Frontier Testing and Tuning Problems Downplayed by Oak Ridge

Print Friendly, PDF & Email

OLCF’s Justin Whitt

Everything about the Frontier supercomputer, the world’s first exascale system residing at Oak Ridge National Laboratory, is outsized: its power, its scale and the attention it draws. In HPC circles, the attention and talk have increasingly focused on performance problems as the lab gets the system ready for “full user operations” by this coming January.

We’ve reported on problems with Frontier’s HPE Cray Slingshot fabric late last year and into the spring of this year, problems that the lab and HPE worked to overcome before Frontier was certified to have crossed the exaFLOP milestone on the HPL (High-Performance LINPACK) benchmark last May by the TOP500 organization. The current problems appear to center on Frontier’s stability when executing highly demanding workloads, with some of the problems focused on AMD’s Instinct GPU accelerators, which carry most of the system’s processing workload and are paired with AMD EPYC CPUs within the system’s blades.

In interviews with us this week, Justin Whitt, program director for the Oak Ridge Leadership Computing Facility (OLCF), confirmed that he and his staff have run into issues, but he emphasized that they are typical of those he has dealt with in his decade-plus of testing and tuning leadership-class supercomputers at the lab.

“It’s mostly issues of scale coupled with the breadth of applications, so the issues we’re encountering mostly relate to running very, very large jobs using the entire system … and getting all the hardware to work in concert to do that,” Whitt said. “That’s kind of the final exam for supercomputers. It’s the hardest part to reach. And those are the kinds of issues we’re seeing at this point, having the tuning be general enough that it benefits a wide breadth of applications.”

He said that running the HPL benchmark is different from engaging the system while running scientific applications “without a hardware failure, without a hiccup in the network, and getting everything tuned.”

Whitt declined to go into details on Frontier’s “hiccups,” but said he and his team are working on improving Frontier’s current mean-time-to-failure rate.

“We are working through issues in hardware and making sure that we understand (what they are),” he said, “because you’re going to have failures at this scale. Mean time between failure on a system this size is hours, it’s not days. So you need to make sure you understand what those failures are and that there’s no pattern to those failures that you need to be concerned with. And then it’s about tuning the programming environment so you’re … getting maximum performance on the applications.”

The goal, Whitt said, is to enable users to be productive in their scientific research, which varies by application. A day-long run without a system failure “would be outstanding,” Whitt said. “Our goal is still hours” but longer than Frontier’s current failure rate, adding that “we’re not super far off our goal.”

Whitt declined to blame most of Frontier’s current challenges on the functioning of the Instinct GPUs. “The issues span lots of different categories, the GPUs are just one.”

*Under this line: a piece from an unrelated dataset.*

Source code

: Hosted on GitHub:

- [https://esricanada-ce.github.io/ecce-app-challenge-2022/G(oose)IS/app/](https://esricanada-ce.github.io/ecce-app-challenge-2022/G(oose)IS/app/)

“A lot of challenges are focused around those, but that’s not the majority of the challenges that we’re seeing,” he said. “It’s a pretty good spread among common culprits of parts failures that have been a big part of it. I don’t think that at this point that we have a lot of concern over the AMD products. We’re dealing with a lot of the early-life kind of things we’ve seen with other machines that we’ve deployed, so it’s nothing too out of the ordinary.”

That said, Whitt also said the problems presented by Frontier have “been a little bit harder” because of the scale of Frontier, which is comprised of 685 different parts, 60 million parts in total.

Added to the pressure of finalizing the system by January are pandemic-related supply chain problems that delayed delivery of Frontier by about three months. This, in turn, delayed the start of testing and tuning.

“We’re nearing the end of the process and we’re largely on track,” Whitt said. “When we put together the plan for Frontier back in 2019, even late 2018, we said we’ll be ready for user programs on January 1 of 2023. And that’s where we’re still at, we’re on track to be ready for user programs then. We did take the quarter hit with the supply chain issues… We’re getting very close to the end of that part of the schedule.”